(Document images with source code)
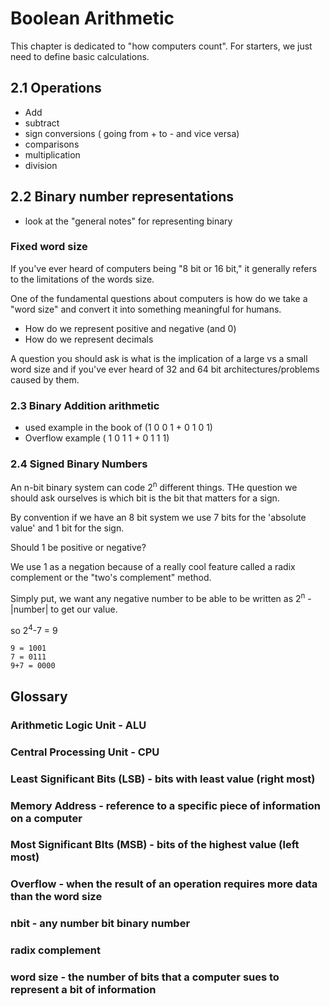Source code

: # Boolean Arithmetic

This chapter is dedicated to "how computers count". For starters, we just need to define basic calculations.

## 2.1 Operations
- Add
- subtract
- sign conversions ( going from + to - and vice versa)
- comparisons
- multiplication
- division

## 2.2 Binary number representations

- look at the "general notes" for representing binary

### Fixed word size
If you've ever heard of computers being "8 bit or 16 bit," it generally refers to the limitations of the words size.

One of the fundamental questions about computers is how do we take a "word size" and convert it into something meaningful for humans.

- How do we represent positive and negative (and 0)
- How do we represent decimals

A question you should ask is what is the implication of a large vs a small word size and if you've ever heard of 32 and 64 bit architectures/problems caused by them.

### 2.3 Binary Addition arithmetic

- used example in the book of (1 0 0 1 + 0 1 0 1)
- Overflow example ( 1 0 1 1 + 0 1 1 1)

### 2.4 Signed Binary Numbers
An n-bit binary system can code 2<sup>n</sup> different things. THe question we should ask ourselves is which bit is the bit that matters for a sign.

By convention if we have an 8 bit system we use 7 bits for the 'absolute value' and 1 bit for the sign. 

Should 1 be positive or negative?

We use 1 as a  negation because of a really cool feature called a radix complement or the "two's complement" method.

Simply put, we want any negative number to be able to be written as 2<sup>n</sup> - |number| to get our value.

so 2<sup>4</sup>-7 = 9
```
9 = 1001
7 = 0111
9+7 = 0000
```


## Glossary

### Arithmetic Logic Unit - ALU

### Central Processing Unit - CPU

### Least Significant Bits (LSB) - bits with least value (right most)

### Memory Address - reference to a specific piece of information on a computer

### Most Significant BIts (MSB) - bits of the highest value (left most)

### Overflow - when the result of an operation requires more data than the word size

### nbit - any number bit binary number

### radix complement

### word size - the number of bits that a computer sues to represent a bit of information

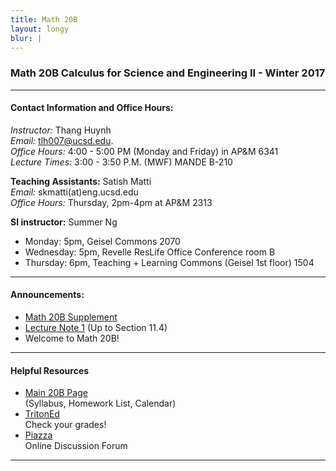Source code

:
 ```yaml
---
title: Math 20B
layout: longy
blur: |
---
```

### Math 20B Calculus for Science and Engineering II - Winter 2017  

---

#### Contact Information and Office Hours:  

*Instructor:* Thang Huynh  
*Email:* [tlh007@ucsd.edu][email].    
*Office Hours:* 4:00 - 5:00 PM (Monday and Friday) in AP&M 6341  
*Lecture Times:* 3:00 - 3:50 P.M. (MWF)	MANDE B-210  


[email]: mailto:tlh007@ucsd.edu

**Teaching Assistants:** Satish Matti  
*Email:* skmatti(at)eng.ucsd.edu  
*Office Hours:* Thursday, 2pm-4pm at AP&M 2313  

**SI instructor:** Summer Ng  
  - Monday: 5pm, Geisel Commons 2070  
  - Wednesday: 5pm, Revelle ResLife Office Conference room B
  - Thursday: 6pm, Teaching + Learning Commons (Geisel 1st floor) 1504  




---  

#### Announcements:  

  - [Math 20B Supplement][supp]
  - [Lecture Note 1][ln1] (Up to Section 11.4)  
  - Welcome to Math 20B!  

[supp]:http://www.math.ucsd.edu/~abowers/20b/downloads/20b_student_supplement.pdf
[ln1]:http://thanghuynh.org/teaching/math20b_lectureNote1.pdf   

--- 

#### Helpful Resources  

  - [Main 20B Page][math20b]  
    (Syllabus, Homework List, Calendar)  
  - [TritonEd][tritoned]  
    Check your grades!  
  - [Piazza][piazza]  
    Online Discussion Forum  
  
[math20b]:http://www.math.ucsd.edu/~abowers/20b/index.html
[tritoned]:https://tritoned.ucsd.edu
[piazza]:https://piazza.com/ucsd

---




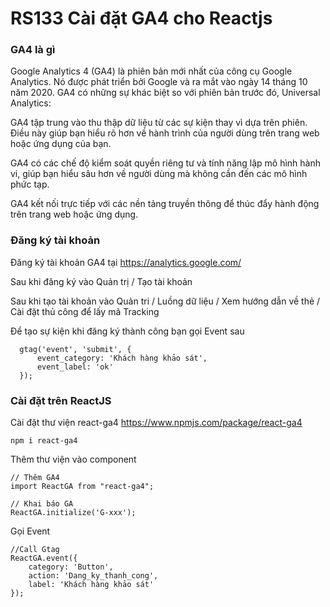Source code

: # RS133 Cài đặt GA4 cho Reactjs

### GA4 là gì

Google Analytics 4 (GA4) là phiên bản mới nhất của công cụ Google Analytics. Nó được phát triển bởi Google và ra mắt vào ngày 14 tháng 10 năm 2020. GA4 có những sự khác biệt so với phiên bản trước đó, Universal Analytics:

GA4 tập trung vào thu thập dữ liệu từ các sự kiện thay vì dựa trên phiên. Điều này giúp bạn hiểu rõ hơn về hành trình của người dùng trên trang web hoặc ứng dụng của bạn.

GA4 có các chế độ kiểm soát quyền riêng tư và tính năng lập mô hình hành vi, giúp bạn hiểu sâu hơn về người dùng mà không cần đến các mô hình phức tạp.

GA4 kết nối trực tiếp với các nền tảng truyền thông để thúc đẩy hành động trên trang web hoặc ứng dụng.

### Đăng ký tài khoản

Đăng ký tài khoản GA4 tại https://analytics.google.com/

Sau khi đăng ký vào Quản trị / Tạo tài khoản

Sau khi tạo tài khoản vào Quản tri / Luồng dữ liệu / Xem hướng dẫn về thẻ / Cài đặt thủ công để lấy mã Tracking

Để tạo sự kiện khi đăng ký thành công bạn gọi Event sau

```
  gtag('event', 'submit', {
      event_category: 'Khách hàng khảo sát',
      event_label: 'ok' 
  });

```

### Cài đặt trên ReactJS

Cài đặt thư viện react-ga4 https://www.npmjs.com/package/react-ga4

```
npm i react-ga4
```

Thêm thư viện vào component

```
// Thêm GA4
import ReactGA from "react-ga4";  

// Khai báo GA
ReactGA.initialize('G-xxx');  
```

Gọi Event

```
//Call Gtag
ReactGA.event({
    category: 'Button',
    action: 'Dang_ky_thanh_cong',
    label: 'Khách hàng khảo sát'
});
```

<!-- *Bài tiếp theo [RS133 Cài đặt GA4 cho Reactjs](/lesson/session/session_133_ga4.md)* -->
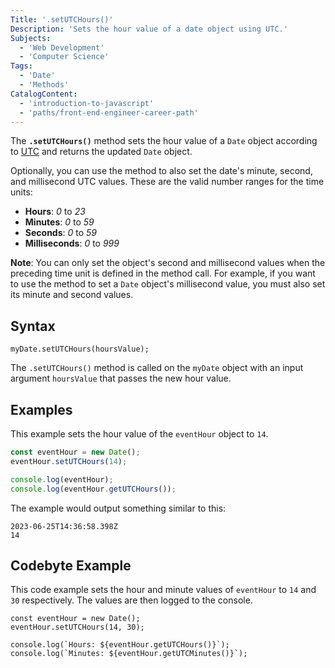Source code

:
 ```yaml
---
Title: '.setUTCHours()'
Description: 'Sets the hour value of a date object using UTC.'
Subjects:
  - 'Web Development'
  - 'Computer Science'
Tags:
  - 'Date'
  - 'Methods'
CatalogContent:
  - 'introduction-to-javascript'
  - 'paths/front-end-engineer-career-path'
---
```


The **`.setUTCHours()`** method sets the hour value of a `Date` object according to [UTC](https://en.wikipedia.org/wiki/Coordinated_Universal_Time) and returns the updated `Date` object.

Optionally, you can use the method to also set the date's minute, second, and millisecond UTC values. These are the valid number ranges for the time units:

* **Hours**: _0_ to _23_
* **Minutes**: _0_ to _59_
* **Seconds**: _0_ to _59_
* **Milliseconds**: _0_ to _999_

**Note**: You can only set the object's second and millisecond values when the preceding time unit is defined in the method call. For example, if you want to use the method to set a `Date` object's millisecond value, you must also set its minute and second values.

## Syntax

```pseudo
myDate.setUTCHours(hoursValue);
```

The `.setUTCHours()` method is called on the `myDate` object with an input argument `hoursValue` that passes the new hour value.

## Examples

This example sets the hour value of the `eventHour` object to `14`.

```javascript
const eventHour = new Date();
eventHour.setUTCHours(14);

console.log(eventHour);
console.log(eventHour.getUTCHours());
```

The example would output something similar to this:

```shell
2023-06-25T14:36:58.398Z
14
```

## Codebyte Example

This code example sets the hour and minute values of `eventHour` to `14` and `30` respectively. The values are then logged to the console.

```codebyte/javascript
const eventHour = new Date();
eventHour.setUTCHours(14, 30);

console.log(`Hours: ${eventHour.getUTCHours()}`);
console.log(`Minutes: ${eventHour.getUTCMinutes()}`);
```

■ **Prompt**
Give the data above back unchanged, except for the pictures.

■ **Response**
Source code

: # Boolean Arithmetic

This chapter is dedicated to "how computers count". For starters, we just need to define basic calculations.

## 2.1 Operations
- Add
- subtract
- sign conversions ( going from + to - and vice versa)
- comparisons
- multiplication
- division

## 2.2 Binary number representations

- look at the "general notes" for representing binary

### Fixed word size
If you've ever heard of computers being "8 bit or 16 bit," it generally refers to the limitations of the words size.

One of the fundamental questions about computers is how do we take a "word size" and convert it into something meaningful for humans.

- How do we represent positive and negative (and 0)
- How do we represent decimals

A question you should ask is what is the implication of a large vs a small word size and if you've ever heard of 32 and 64 bit architectures/problems caused by them.

### 2.3 Binary Addition arithmetic

- used example in the book of (1 0 0 1 + 0 1 0 1)
- Overflow example ( 1 0 1 1 + 0 1 1 1)

### 2.4 Signed Binary Numbers
An n-bit binary system can code 2<sup>n</sup> different things. THe question we should ask ourselves is which bit is the bit that matters for a sign.

By convention if we have an 8 bit system we use 7 bits for the 'absolute value' and 1 bit for the sign. 

Should 1 be positive or negative?

We use 1 as a  negation because of a really cool feature called a radix complement or the "two's complement" method.

Simply put, we want any negative number to be able to be written as 2<sup>n</sup> - |number| to get our value.

so 2<sup>4</sup>-7 = 9
```
9 = 1001
7 = 0111
9+7 = 0000
```


## Glossary

### Arithmetic Logic Unit - ALU

### Central Processing Unit - CPU

### Least Significant Bits (LSB) - bits with least value (right most)

### Memory Address - reference to a specific piece of information on a computer

### Most Significant BIts (MSB) - bits of the highest value (left most)

### Overflow - when the result of an operation requires more data than the word size

### nbit - any number bit binary number

### radix complement

### word size - the number of bits that a computer sues to represent a bit of information

Source code

:
 ```yaml
---
title: Math 20B
layout: longy
blur: |
---
```

### Math 20B Calculus for Science and Engineering II - Winter 2017  

---

#### Contact Information and Office Hours:  

*Instructor:* Thang Huynh  
*Email:* [tlh007@ucsd.edu][email].    
*Office Hours:* 4:00 - 5:00 PM (Monday and Friday) in AP&M 6341  
*Lecture Times:* 3:00 - 3:50 P.M. (MWF)	MANDE B-210  


[email]: mailto:tlh007@ucsd.edu

**Teaching Assistants:** Satish Matti  
*Email:* skmatti(at)eng.ucsd.edu  
*Office Hours:* Thursday, 2pm-4pm at AP&M 2313  

**SI instructor:** Summer Ng  
  - Monday: 5pm, Geisel Commons 2070  
  - Wednesday: 5pm, Revelle ResLife Office Conference room B
  - Thursday: 6pm, Teaching + Learning Commons (Geisel 1st floor) 1504  




---  

#### Announcements:  

  - [Math 20B Supplement][supp]
  - [Lecture Note 1][ln1] (Up to Section 11.4)  
  - Welcome to Math 20B!  

[supp]:http://www.math.ucsd.edu/~abowers/20b/downloads/20b_student_supplement.pdf
[ln1]:http://thanghuynh.org/teaching/math20b_lectureNote1.pdf   

--- 

#### Helpful Resources  

  - [Main 20B Page][math20b]  
    (Syllabus, Homework List, Calendar)  
  - [TritonEd][tritoned]  
    Check your grades!  
  - [Piazza][piazza]  
    Online Discussion Forum  
  
[math20b]:http://www.math.ucsd.edu/~abowers/20b/index.html
[tritoned]:https://tritoned.ucsd.edu
[piazza]:https://piazza.com/ucsd

---




Source code

: # RS133 Cài đặt GA4 cho Reactjs

### GA4 là gì

Google Analytics 4 (GA4) là phiên bản mới nhất của công cụ Google Analytics. Nó được phát triển bởi Google và ra mắt vào ngày 14 tháng 10 năm 2020. GA4 có những sự khác biệt so với phiên bản trước đó, Universal Analytics:

GA4 tập trung vào thu thập dữ liệu từ các sự kiện thay vì dựa trên phiên. Điều này giúp bạn hiểu rõ hơn về hành trình của người dùng trên trang web hoặc ứng dụng của bạn.

GA4 có các chế độ kiểm soát quyền riêng tư và tính năng lập mô hình hành vi, giúp bạn hiểu sâu hơn về người dùng mà không cần đến các mô hình phức tạp.

GA4 kết nối trực tiếp với các nền tảng truyền thông để thúc đẩy hành động trên trang web hoặc ứng dụng.

### Đăng ký tài khoản

Đăng ký tài khoản GA4 tại https://analytics.google.com/

Sau khi đăng ký vào Quản trị / Tạo tài khoản

Sau khi tạo tài khoản vào Quản tri / Luồng dữ liệu / Xem hướng dẫn về thẻ / Cài đặt thủ công để lấy mã Tracking

Để tạo sự kiện khi đăng ký thành công bạn gọi Event sau

```
  gtag('event', 'submit', {
      event_category: 'Khách hàng khảo sát',
      event_label: 'ok' 
  });

```

### Cài đặt trên ReactJS

Cài đặt thư viện react-ga4 https://www.npmjs.com/package/react-ga4

```
npm i react-ga4
```

Thêm thư viện vào component

```
// Thêm GA4
import ReactGA from "react-ga4";  

// Khai báo GA
ReactGA.initialize('G-xxx');  
```

Gọi Event

```
//Call Gtag
ReactGA.event({
    category: 'Button',
    action: 'Dang_ky_thanh_cong',
    label: 'Khách hàng khảo sát'
});
```

<!-- *Bài tiếp theo [RS133 Cài đặt GA4 cho Reactjs](/lesson/session/session_133_ga4.md)* -->
Source code

:
 ```yaml
---
Title: '.setUTCHours()'
Description: 'Sets the hour value of a date object using UTC.'
Subjects:
  - 'Web Development'
  - 'Computer Science'
Tags:
  - 'Date'
  - 'Methods'
CatalogContent:
  - 'introduction-to-javascript'
  - 'paths/front-end-engineer-career-path'
---
```


The **`.setUTCHours()`** method sets the hour value of a `Date` object according to [UTC](https://en.wikipedia.org/wiki/Coordinated_Universal_Time) and returns the updated `Date` object.

Optionally, you can use the method to also set the date's minute, second, and millisecond UTC values. These are the valid number ranges for the time units:

* **Hours**: _0_ to _23_
* **Minutes**: _0_ to _59_
* **Seconds**: _0_ to _59_
* **Milliseconds**: _0_ to _999_

**Note**: You can only set the object's second and millisecond values when the preceding time unit is defined in the method call. For example, if you want to use the method to set a `Date` object's millisecond value, you must also set its minute and second values.

## Syntax

```pseudo
myDate.setUTCHours(hoursValue);
```

The `.setUTCHours()` method is called on the `myDate` object with an input argument `hoursValue` that passes the new hour value.

## Examples

This example sets the hour value of the `eventHour` object to `14`.

```javascript
const eventHour = new Date();
eventHour.setUTCHours(14);

console.log(eventHour);
console.log(eventHour.getUTCHours());
```

The example would output something similar to this:

```shell
2023-06-25T14:36:58.398Z
14
```

## Codebyte Example

This code example sets the hour and minute values of `eventHour` to `14` and `30` respectively. The values are then logged to the console.

```codebyte/javascript
const eventHour = new Date();
eventHour.setUTCHours(14, 30);

console.log(`Hours: ${eventHour.getUTCHours()}`);
console.log(`Minutes: ${eventHour.getUTCMinutes()}`);
```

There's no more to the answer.